Wow. Looks like he was just like us, driving our cars in ignorant dreams ofsafety, while we are carrying that gasoline. And some times, awful things happen.
He's a frigging *astronaut* for crying out loud. Bolden flew on the damned thing four times and commanded two missions. Yet even I knew the RCC panels weren't six inches thick back in 1981 when I studied the shuttle program for a school project. If a 13-year old kid can find this out with a minimum of effort and no Internet, what's his excuse? At any time he could have walked over to one of the OMFs and held an RCC panel in his own hands. A more apt automotive analogy would be to compare Bolden's knowledge of his vehicle to that of a race car driver. I challenge you to show me such a driver that doesn't know his car intimately, inside and out.
The shedding foam was seen as a low mass substance that would bounce off the shuttle, especially given that the differential speeds between it and the still accelerating rocket were not as large as if it was not moving at all.
During the last launch of Atlantis four months prior to Columbia's last flight, a piece of shed bipod foam put a three-inch deep dent into one of the SRB attach rings, which are half an inch thick and made of steel, so there was documented evidence that shed foam could cause substantial damage prior to Columbia's flight. And yes, this was brought to management's attention as something to be concerned about.

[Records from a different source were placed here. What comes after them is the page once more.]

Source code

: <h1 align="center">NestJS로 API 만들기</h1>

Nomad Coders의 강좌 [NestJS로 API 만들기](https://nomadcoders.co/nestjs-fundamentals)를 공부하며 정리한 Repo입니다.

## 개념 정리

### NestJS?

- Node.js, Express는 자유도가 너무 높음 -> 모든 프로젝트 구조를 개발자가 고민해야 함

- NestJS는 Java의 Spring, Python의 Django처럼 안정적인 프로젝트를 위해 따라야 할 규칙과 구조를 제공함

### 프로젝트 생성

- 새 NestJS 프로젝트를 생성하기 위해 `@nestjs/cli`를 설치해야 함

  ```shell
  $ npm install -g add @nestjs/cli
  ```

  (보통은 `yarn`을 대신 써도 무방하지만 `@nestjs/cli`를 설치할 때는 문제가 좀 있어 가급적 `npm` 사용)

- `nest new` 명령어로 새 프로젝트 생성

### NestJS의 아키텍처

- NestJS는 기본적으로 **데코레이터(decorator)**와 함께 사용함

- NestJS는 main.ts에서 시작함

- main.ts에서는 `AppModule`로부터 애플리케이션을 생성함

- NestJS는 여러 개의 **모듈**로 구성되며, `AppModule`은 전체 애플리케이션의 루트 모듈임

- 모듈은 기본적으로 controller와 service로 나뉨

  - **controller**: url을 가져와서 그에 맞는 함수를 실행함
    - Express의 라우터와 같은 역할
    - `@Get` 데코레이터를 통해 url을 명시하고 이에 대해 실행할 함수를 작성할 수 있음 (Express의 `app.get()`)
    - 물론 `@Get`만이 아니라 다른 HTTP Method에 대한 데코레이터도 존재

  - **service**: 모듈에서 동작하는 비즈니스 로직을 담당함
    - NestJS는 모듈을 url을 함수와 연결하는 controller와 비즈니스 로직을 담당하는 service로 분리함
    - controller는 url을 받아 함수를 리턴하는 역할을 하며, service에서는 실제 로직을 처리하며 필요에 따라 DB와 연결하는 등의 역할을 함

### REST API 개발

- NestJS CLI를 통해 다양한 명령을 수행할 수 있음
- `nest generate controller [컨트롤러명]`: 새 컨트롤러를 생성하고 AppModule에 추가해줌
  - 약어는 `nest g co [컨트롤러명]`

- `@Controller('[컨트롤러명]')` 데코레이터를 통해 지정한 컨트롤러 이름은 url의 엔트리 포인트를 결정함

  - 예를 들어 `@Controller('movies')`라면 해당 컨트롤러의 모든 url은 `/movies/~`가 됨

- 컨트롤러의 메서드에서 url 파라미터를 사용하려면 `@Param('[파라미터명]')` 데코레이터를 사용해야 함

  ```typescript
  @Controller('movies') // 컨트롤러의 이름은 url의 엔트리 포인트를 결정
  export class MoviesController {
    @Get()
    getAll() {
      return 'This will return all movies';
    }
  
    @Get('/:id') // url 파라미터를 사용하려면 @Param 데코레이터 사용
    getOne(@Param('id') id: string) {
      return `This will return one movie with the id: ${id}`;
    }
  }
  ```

And while it's quite easy to sit back and declare the shuttle designers assholes because no one in their right mind would ever design a leading edge tile so thin - do you know the physical aspects of creating those ceramic tiles? The aspects of attaching them to the vehicle? Or do you figure that they purposely designed them so thin so as to create a failure mode? That my friend, would merit criminal prosecution.
I'm not criticizing the designers. I'm criticizing the management that decided it was safe to fly in the face of documented issues that suggested otherwise without even looking into them.